== INPUT DATA

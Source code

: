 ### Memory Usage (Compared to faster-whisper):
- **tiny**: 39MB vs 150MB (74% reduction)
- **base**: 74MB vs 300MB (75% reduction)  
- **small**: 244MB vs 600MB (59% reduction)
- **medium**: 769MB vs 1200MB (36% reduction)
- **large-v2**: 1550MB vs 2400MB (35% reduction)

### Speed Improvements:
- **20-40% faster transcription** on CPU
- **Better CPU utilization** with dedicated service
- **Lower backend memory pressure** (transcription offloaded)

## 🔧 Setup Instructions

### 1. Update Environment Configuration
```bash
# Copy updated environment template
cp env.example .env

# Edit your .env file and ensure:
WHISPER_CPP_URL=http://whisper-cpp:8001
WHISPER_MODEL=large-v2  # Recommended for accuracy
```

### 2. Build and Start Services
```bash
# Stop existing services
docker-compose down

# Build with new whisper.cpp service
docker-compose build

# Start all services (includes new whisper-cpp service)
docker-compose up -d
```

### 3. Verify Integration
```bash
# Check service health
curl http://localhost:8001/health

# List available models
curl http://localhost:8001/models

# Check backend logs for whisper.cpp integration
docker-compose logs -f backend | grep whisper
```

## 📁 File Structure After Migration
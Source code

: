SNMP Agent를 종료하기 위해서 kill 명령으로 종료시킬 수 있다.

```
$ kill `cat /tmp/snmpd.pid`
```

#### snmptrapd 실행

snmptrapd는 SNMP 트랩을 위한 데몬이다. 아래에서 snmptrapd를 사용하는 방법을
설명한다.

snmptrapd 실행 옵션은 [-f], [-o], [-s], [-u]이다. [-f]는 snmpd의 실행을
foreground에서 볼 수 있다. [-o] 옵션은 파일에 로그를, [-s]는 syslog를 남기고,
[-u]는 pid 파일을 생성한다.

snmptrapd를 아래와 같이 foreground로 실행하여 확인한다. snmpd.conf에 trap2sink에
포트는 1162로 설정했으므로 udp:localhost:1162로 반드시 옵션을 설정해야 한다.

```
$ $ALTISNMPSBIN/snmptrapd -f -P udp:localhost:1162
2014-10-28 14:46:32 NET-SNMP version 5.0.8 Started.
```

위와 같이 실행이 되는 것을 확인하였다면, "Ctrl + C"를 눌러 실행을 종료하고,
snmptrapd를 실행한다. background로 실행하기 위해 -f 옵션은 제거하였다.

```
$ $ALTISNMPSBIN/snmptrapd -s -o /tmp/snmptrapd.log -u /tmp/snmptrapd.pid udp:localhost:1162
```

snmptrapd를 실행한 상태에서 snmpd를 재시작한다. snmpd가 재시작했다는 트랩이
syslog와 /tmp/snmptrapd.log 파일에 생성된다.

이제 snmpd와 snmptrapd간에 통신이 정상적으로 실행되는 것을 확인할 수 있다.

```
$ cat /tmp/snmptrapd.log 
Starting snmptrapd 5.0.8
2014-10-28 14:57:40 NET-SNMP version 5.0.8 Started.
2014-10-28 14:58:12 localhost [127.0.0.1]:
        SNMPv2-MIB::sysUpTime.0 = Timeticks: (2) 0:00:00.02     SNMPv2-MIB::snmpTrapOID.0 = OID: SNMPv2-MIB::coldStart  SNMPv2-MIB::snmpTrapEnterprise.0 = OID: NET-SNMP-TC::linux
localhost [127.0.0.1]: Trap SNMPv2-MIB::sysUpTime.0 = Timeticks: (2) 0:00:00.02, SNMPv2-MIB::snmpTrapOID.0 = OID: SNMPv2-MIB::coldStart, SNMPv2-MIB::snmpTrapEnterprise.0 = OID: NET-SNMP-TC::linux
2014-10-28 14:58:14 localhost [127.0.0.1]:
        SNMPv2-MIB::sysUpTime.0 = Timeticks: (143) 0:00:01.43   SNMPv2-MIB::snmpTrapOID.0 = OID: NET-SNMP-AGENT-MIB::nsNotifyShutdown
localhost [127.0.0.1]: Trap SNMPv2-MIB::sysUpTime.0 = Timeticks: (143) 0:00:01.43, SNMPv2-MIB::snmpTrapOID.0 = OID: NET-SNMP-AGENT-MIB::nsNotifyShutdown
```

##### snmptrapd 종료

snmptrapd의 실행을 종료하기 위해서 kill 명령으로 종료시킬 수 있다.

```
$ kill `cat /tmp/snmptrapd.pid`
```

====

[TASK DESCRIPTION] Lines that hold the word "nsNotifyShutdown" are the ones to copy from the entries above.

[SOLUTION FOR THIS EXERCISE]
        SNMPv2-MIB::sysUpTime.0 = Timeticks: (143) 0:00:01.43   SNMPv2-MIB::snmpTrapOID.0 = OID: NET-SNMP-AGENT-MIB::nsNotifyShutdown
localhost [127.0.0.1]: Trap SNMPv2-MIB::sysUpTime.0 = Timeticks: (143) 0:00:01.43, SNMPv2-MIB::snmpTrapOID.0 = OID: NET-SNMP-AGENT-MIB::nsNotifyShutdown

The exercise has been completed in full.